Los olvidados de Buñuel mais aussi Viridiana font partie des classiques auxquels nous nous sommes référés pendant l’écriture. Buñuel avait le talent de se montrer ironique tout en racontant des choses terribles. Ma stratégie est différente. Parce qu’au contexte social vient s’ajouter le poids du hasard. Paulina se fait agresser pour avoir pris à moto un chemin de retour qu’elle n’aurait jamais dû emprunter.

L’avortement est-il légal en Argentine ? Votre film se prête amplement à l’interprétation, à l’analyse.


Non, l’avortement est interdit. Avoir depuis dix ans une femme présidente n’a rien fait bouger. Nombre de groupes luttent pour sa légalisation. Et d’autres, proches de l’Église, s’y opposent avec efficacité. Vous n’êtes pas sans ignorer que le pape est Argentin et que les choses ne risquent pas d’aller vers une légalisation. Nous sommes une société progressiste sur bien des points, comme sur le mariage gay admis depuis longtemps par exemple, mais nous n’admettons pas l’interruption de grossesse, qui devrait être selon moi un principe de base.
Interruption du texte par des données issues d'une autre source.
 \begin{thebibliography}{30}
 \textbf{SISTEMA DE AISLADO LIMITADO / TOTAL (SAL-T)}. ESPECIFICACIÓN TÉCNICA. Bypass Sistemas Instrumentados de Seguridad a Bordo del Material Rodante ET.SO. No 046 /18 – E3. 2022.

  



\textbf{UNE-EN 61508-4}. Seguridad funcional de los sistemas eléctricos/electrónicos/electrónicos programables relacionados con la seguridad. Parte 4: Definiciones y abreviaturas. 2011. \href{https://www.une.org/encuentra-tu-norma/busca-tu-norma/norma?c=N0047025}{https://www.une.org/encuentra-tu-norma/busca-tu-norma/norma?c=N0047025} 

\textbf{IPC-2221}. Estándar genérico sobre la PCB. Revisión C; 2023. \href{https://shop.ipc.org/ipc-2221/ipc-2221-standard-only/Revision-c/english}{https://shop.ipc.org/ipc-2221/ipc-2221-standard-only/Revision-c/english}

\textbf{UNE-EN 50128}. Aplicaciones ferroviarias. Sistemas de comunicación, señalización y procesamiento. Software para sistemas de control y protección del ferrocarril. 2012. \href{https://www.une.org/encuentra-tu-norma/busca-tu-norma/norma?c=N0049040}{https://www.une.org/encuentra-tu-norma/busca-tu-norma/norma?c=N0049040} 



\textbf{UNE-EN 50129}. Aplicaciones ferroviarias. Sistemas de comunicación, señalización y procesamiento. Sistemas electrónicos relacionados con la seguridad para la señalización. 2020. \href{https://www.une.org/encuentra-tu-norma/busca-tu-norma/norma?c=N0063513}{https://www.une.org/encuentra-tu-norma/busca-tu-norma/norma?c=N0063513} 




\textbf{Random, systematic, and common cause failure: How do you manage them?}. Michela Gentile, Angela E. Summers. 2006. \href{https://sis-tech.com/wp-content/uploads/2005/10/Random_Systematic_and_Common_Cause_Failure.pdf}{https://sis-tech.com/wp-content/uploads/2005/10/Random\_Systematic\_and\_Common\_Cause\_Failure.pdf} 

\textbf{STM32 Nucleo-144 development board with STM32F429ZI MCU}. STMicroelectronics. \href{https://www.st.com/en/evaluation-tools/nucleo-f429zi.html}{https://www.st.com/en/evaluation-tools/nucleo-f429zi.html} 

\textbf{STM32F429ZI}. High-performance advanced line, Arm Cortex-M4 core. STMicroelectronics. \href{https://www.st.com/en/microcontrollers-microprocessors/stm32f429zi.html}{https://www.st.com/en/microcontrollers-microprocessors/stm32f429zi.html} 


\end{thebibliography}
Je pense que sur ce point précis, le film ne manquera pas de faire débat en Argentine.
Dans mon pays où la psychanalyse trouve tant d’adeptes, on me demande souvent "mais qu’as-tu voulu dire ? Quel est ton message ?" Si j’avais quelque chose à dire, je le dirais simplement.

Mais je fais des films pour construire des images, au milieu desquelles évoluent des personnages. Et s’ils soulèvent des questions, tant mieux !

Paulina

Mon opinion

Au sujet de ce dernier long-métrage, Santiago Mitre a déclaré : "Nous vivons dans un pays potentiellement riche, mais dont l’indice de pauvreté est l’un des plus élevés au monde. Sans parler du taux de mortalité infantile. La pauvreté y génère naturellement de la violence."

Qui mieux qu'un réalisateur et scénariste Argentin pour mettre en images des personnages dans ce contexte douloureux et violent ?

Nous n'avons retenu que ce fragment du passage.